# Thread: confidence interval

1. ## confidence interval

39 nuts are gathered. They have an average size of 3.34 cent and a standard deviation of .45 cent. Find the 95% confidence interval for the mean size of all the nuts

2. assuming normality this should be a t with n-1 degrees of freedom,
which most people will approximate with a z anyhow, which is 1.96 for a 95 percent CI.
(by the way, is mr fantasy one of the nuts? It would seem so.)

$\displaystyle \bar X \pm t_{n-1,.025}s/\sqrt{n}$

3. Originally Posted by matheagle
assuming normality this should be a t with n-1 degrees of freedom,
which most people will approximate with a z anyhow, which is 1.96 for a 95 percent CI.
(by the way is mr fantasy one of the nuts?)
Can you direct me where to get the t statistic?

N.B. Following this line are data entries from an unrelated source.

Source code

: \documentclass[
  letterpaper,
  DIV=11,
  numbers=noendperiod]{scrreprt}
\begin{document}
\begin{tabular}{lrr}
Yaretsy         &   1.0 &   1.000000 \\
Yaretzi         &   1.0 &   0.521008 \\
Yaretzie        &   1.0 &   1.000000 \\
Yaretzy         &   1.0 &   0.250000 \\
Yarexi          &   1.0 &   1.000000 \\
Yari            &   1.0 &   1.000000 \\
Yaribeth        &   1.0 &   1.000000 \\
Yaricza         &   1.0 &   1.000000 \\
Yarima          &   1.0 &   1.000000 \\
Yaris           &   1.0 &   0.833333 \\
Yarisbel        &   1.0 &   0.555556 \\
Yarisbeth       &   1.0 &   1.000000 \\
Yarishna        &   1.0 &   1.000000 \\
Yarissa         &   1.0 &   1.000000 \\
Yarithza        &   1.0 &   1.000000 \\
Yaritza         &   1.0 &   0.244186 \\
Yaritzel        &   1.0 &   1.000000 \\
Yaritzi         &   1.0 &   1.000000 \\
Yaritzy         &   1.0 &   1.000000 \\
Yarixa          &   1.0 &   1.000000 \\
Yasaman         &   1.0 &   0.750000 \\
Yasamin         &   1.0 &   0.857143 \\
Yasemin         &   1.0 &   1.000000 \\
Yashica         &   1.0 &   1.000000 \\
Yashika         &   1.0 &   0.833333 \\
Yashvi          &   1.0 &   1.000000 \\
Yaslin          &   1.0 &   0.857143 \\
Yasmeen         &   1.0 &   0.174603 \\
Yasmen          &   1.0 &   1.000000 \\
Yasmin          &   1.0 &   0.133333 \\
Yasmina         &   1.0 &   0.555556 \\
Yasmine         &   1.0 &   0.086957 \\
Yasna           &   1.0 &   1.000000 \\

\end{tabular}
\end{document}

I dont understand where you would use the z value in the formula you gave me

4. Originally Posted by mherr
Can you direct me where to get the t statistic? Mr F says: Use Google eg. 1.3.6.7.2. Upper Critical Values of the Student's-t Distribution

I dont understand where you would use the z value in the formula you gave me Mr F says: You don't know the population sd, only the sample sd. So the Z-statistic is not used. As baldeagle said, the t-statistic is used. But with df = 38, the critical value of z rather than t can be used without too much error.
@baldeagle: *Ahem* .... Space 1999 Eagle Transporter - Where All Eagles Come Home

5. i got the t stat to be 1.94

6. IF we don't have normality, then they want us to use z=1.96 via the central limit theorem. We kind of need to know what the underlying distribution is. Most likley they want the 1.96 percentile from the st normal tables. In any case with n reasonably large (30 according to most books) it doesn't matter which way we go. But one should know where you're sampling from.